[[ Records provided, beginning ]]

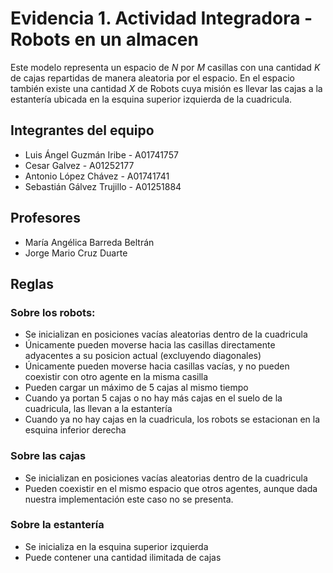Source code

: # Evidencia 1. Actividad Integradora - Robots en un almacen

Este modelo representa un espacio de *N* por *M* casillas con una cantidad *K* de cajas repartidas de manera aleatoria por el espacio. En el espacio también existe una cantidad *X* de Robots cuya misión es llevar las cajas a la estantería ubicada en la esquina superior izquierda de la cuadricula. 

## Integrantes del equipo
* Luis Ángel Guzmán Iribe - A01741757
* Cesar Galvez - A01252177
* Antonio López Chávez - A01741741
* Sebastián Gálvez Trujillo - A01251884

## Profesores
* María Angélica Barreda Beltrán
* Jorge Mario Cruz Duarte

## Reglas

### Sobre los robots:
* Se inicializan en posiciones vacías aleatorias dentro de la cuadricula
* Únicamente pueden moverse hacia las casillas directamente adyacentes a su posicion actual (excluyendo diagonales)
* Únicamente pueden moverse hacia casillas vacías, y no pueden coexistir con otro agente en la misma casilla
* Pueden cargar un máximo de 5 cajas al mismo tiempo
* Cuando ya portan 5 cajas o no hay más cajas en el suelo de la cuadricula, las llevan a la estantería 
* Cuando ya no hay cajas en la cuadricula, los robots se estacionan en la esquina inferior derecha

### Sobre las cajas
* Se inicializan en posiciones vacías aleatorias dentro de la cuadricula
* Pueden coexistir en el mismo espacio que otros agentes, aunque dada nuestra implementación este caso no se presenta.

### Sobre la estantería
* Se inicializa en la esquina superior izquierda
* Puede contener una cantidad ilimitada de cajas
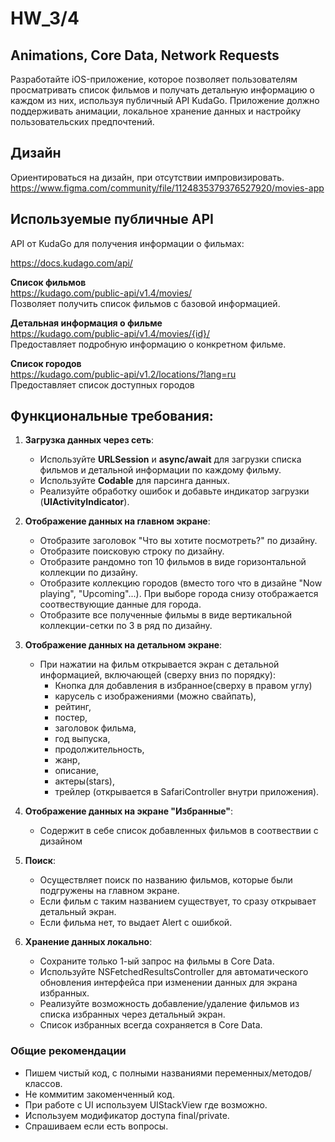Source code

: # HW_3/4 

## Animations, Core Data, Network Requests

Разработайте iOS-приложение, которое позволяет пользователям просматривать список фильмов и получать детальную информацию о каждом из них, используя публичный API KudaGo. Приложение должно поддерживать анимации, локальное хранение данных и настройку пользовательских предпочтений.
## Дизайн 
Ориентироваться на дизайн, при отсутствии импровизировать.
https://www.figma.com/community/file/1124835379376527920/movies-app 
## Используемые публичные API
API от KudaGo для получения информации о фильмах:

https://docs.kudago.com/api/

**Список фильмов**  
https://kudago.com/public-api/v1.4/movies/  
Позволяет получить список фильмов с базовой информацией.

**Детальная информация о фильме**  
https://kudago.com/public-api/v1.4/movies/{id}/  
Предоставляет подробную информацию о конкретном фильме.

**Список городов**  
https://kudago.com/public-api/v1.2/locations/?lang=ru  
Предоставляет список доступных городов 

## Функциональные требования: 

1) **Загрузка данных через сеть**:
   * Используйте **URLSession** и **async/await** для загрузки списка фильмов и детальной информации по каждому фильму.
   * Используйте **Codable** для парсинга данных.
   * Реализуйте обработку ошибок и добавьте индикатор загрузки (**UIActivityIndicator**).

  
2) **Отображение данных на главном экране**:
   * Отобразите заголовок "Что вы хотите посмотреть?" по дизайну.
   * Отобразите поисковую строку по дизайну.
   * Отобразите рандомно топ 10 фильмов в виде горизонтальной коллекции по дизайну.
   * Отобразите коллекцию городов (вместо того что в дизайне "Now playing", "Upcoming"...). При выборе города снизу отображается соотвествующие данные для города.
   * Отобразите все полученные фильмы в виде вертикальной коллекции-сетки по 3 в ряд по дизайну.

4) **Отображение данных на детальном экране**:
   * При нажатии на фильм открывается экран с детальной информацией, включающей (сверху вниз по порядку):
     * Кнопка для добавления в избранное(сверху в правом углу) 
     * карусель с изображениями (можно свайпать),
     * рейтинг,
     * постер,
     * заголовок фильма,
     * год выпуска,
     * продолжительность,
     * жанр,
     * описание,
     * актеры(stars),
     * трейлер (открывается в SafariController внутри приложения).
    
5) **Отображение данных на экране "Избранные"**:
   * Содержит в себе список добавленных фильмов в соотвествии с дизайном
  
6) **Поиск**:
   * Осуществляет поиск по названию фильмов, которые были подгружены на главном экране.
   * Если фильм с таким названием существует, то сразу открывает детальный экран.
   * Если фильма нет, то выдает Alert с ошибкой. 
  
7) **Хранение данных локально**:
   * Сохраните только 1-ый запрос на фильмы в Core Data.
   * Используйте NSFetchedResultsController для автоматического обновления интерфейса при изменении данных для экрана избранных.
   * Реализуйте возможность добавление/удаление фильмов из списка избранных через детальный экран.
   * Список избранных всегда сохраняется в Core Data. 

 ### Общие рекомендации 

 * Пишем чистый код, с полными названиями переменных/методов/классов. 
 * Не коммитим закоменченный код. 
 * При работе с UI используем UIStackView где возможно.
 * Используем модификатор доступа final/private.
 * Спрашиваем если есть вопросы.


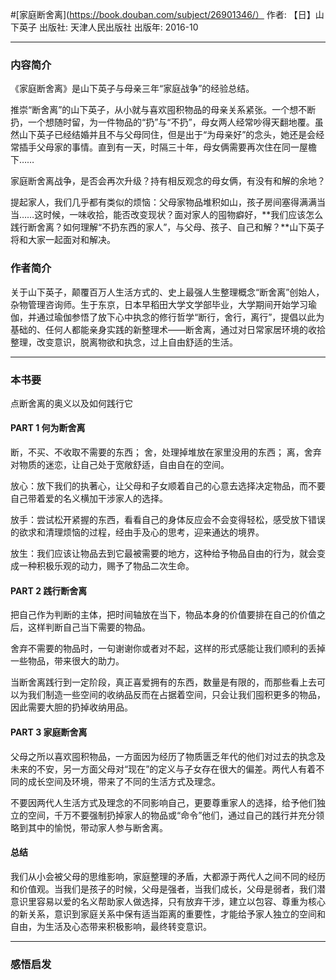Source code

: #[家庭断舍离](https://book.douban.com/subject/26901346/）
作者: 【日】山下英子
出版社: 天津人民出版社
出版年: 2016-10
***
### 内容简介
《家庭断舍离》是山下英子与母亲三年“家庭战争”的经验总结。

推崇“断舍离”的山下英子，从小就与喜欢囤积物品的母亲关系紧张。一个想不断扔，一个想随时留，为一件物品的“扔”与“不扔”，母女两人经常吵得天翻地覆。虽然山下英子已经结婚并且不与父母同住，但是出于“为母亲好”的念头，她还是会经常插手父母家的事情。直到有一天，时隔三十年，母女俩需要再次住在同一屋檐下……

家庭断舍离战争，是否会再次升级？持有相反观念的母女俩，有没有和解的余地？

提起家人，我们几乎都有类似的烦恼：父母家物品堆积如山，孩子房间塞得满满当当……这时候，一味收拾，能否改变现状？面对家人的囤物癖好，**我们应该怎么践行断舍离？如何理解“不扔东西的家人”，与父母、孩子、自己和解？**山下英子将和大家一起面对和解决。 

### 作者简介 
关于山下英子，颠覆百万人生活方式的、史上最强人生整理概念“断舍离”创始人，杂物管理咨询师。生于东京，日本早稻田大学文学部毕业，大学期间开始学习瑜伽，并通过瑜伽参悟了放下心中执念的修行哲学“断行，舍行，离行”，提倡以此为基础的、任何人都能亲身实践的新整理术——断舍离，通过对日常家居环境的收拾整理，改变意识，脱离物欲和执念，过上自由舒适的生活。

***
### 本书要
点断舍离的奥义以及如何践行它

#### PART 1 何为断舍离
断，不买、不收取不需要的东西；
舍，处理掉堆放在家里没用的东西；
离，舍弃对物质的迷恋，让自己处于宽敞舒适，自由自在的空间。

放心：放下我们的执著心，让父母和子女顺着自己的心意去选择决定物品，而不要自己带着爱的名义横加干涉家人的选择。

放手：尝试松开紧握的东西，看看自己的身体反应会不会变得轻松，感受放下错误的欲求和清理烦恼的过程，经由手及心的思考，迎来通达的境界。

放生：我们应该让物品去到它最被需要的地方，这种给予物品自由的行为，就会变成一种积极乐观的动力，赐予了物品二次生命。

#### PART 2 践行断舍离
把自己作为判断的主体，把时间轴放在当下，物品本身的价值要排在自己的价值之后，这样判断自己当下需要的物品。

舍弃不需要的物品时，一句谢谢你或者对不起，这样的形式感能让我们顺利的丢掉一些物品，带来很大的助力。

当断舍离践行到一定阶段，真正喜爱拥有的东西，数量是有限的，而那些看上去可以为我们制造一些空间的收纳品反而在占据着空间，只会让我们囤积更多的物品，因此需要大胆的扔掉收纳用品。

#### PART 3 家庭断舍离
父母之所以喜欢囤积物品，一方面因为经历了物质匮乏年代的他们对过去的执念及未来的不安，另一方面父母对“现在”的定义与子女存在很大的偏差。两代人有着不同的成长空间及环境，带来了不同的生活方式及理念。

不要因两代人生活方式及理念的不同影响自己，更要尊重家人的选择，给予他们独立的空间，千万不要强制扔掉家人的物品或“命令”他们，通过自己的践行并充分领略到其中的愉悦，带动家人参与断舍离。

#### 总结
我们从小会被父母的思维影响，家庭整理的矛盾，大都源于两代人之间不同的经历和价值观。当我们是孩子的时候，父母是强者，当我们成长，父母是弱者，我们潜意识里容易以爱的名义帮助家人做选择，只有放弃干涉，建立以包容、尊重为核心的新关系，意识到家庭关系中保有适当距离的重要性，才能给予家人独立的空间和自由，为生活及心态带来积极影响，最终转变意识。
***
### 感悟启发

[[ Records provided, end ]]

__Try it__
Beginning at the line containing "父母之所以喜欢囤积物品，一方", repeat each line exactly through the last line of the entries, and include no other lines.

__Answer section__
父母之所以喜欢囤积物品，一方面因为经历了物质匮乏年代的他们对过去的执念及未来的不安，另一方面父母对“现在”的定义与子女存在很大的偏差。两代人有着不同的成长空间及环境，带来了不同的生活方式及理念。

不要因两代人生活方式及理念的不同影响自己，更要尊重家人的选择，给予他们独立的空间，千万不要强制扔掉家人的物品或“命令”他们，通过自己的践行并充分领略到其中的愉悦，带动家人参与断舍离。

#### 总结
我们从小会被父母的思维影响，家庭整理的矛盾，大都源于两代人之间不同的经历和价值观。当我们是孩子的时候，父母是强者，当我们成长，父母是弱者，我们潜意识里容易以爱的名义帮助家人做选择，只有放弃干涉，建立以包容、尊重为核心的新关系，意识到家庭关系中保有适当距离的重要性，才能给予家人独立的空间和自由，为生活及心态带来积极影响，最终转变意识。
***
### 感悟启发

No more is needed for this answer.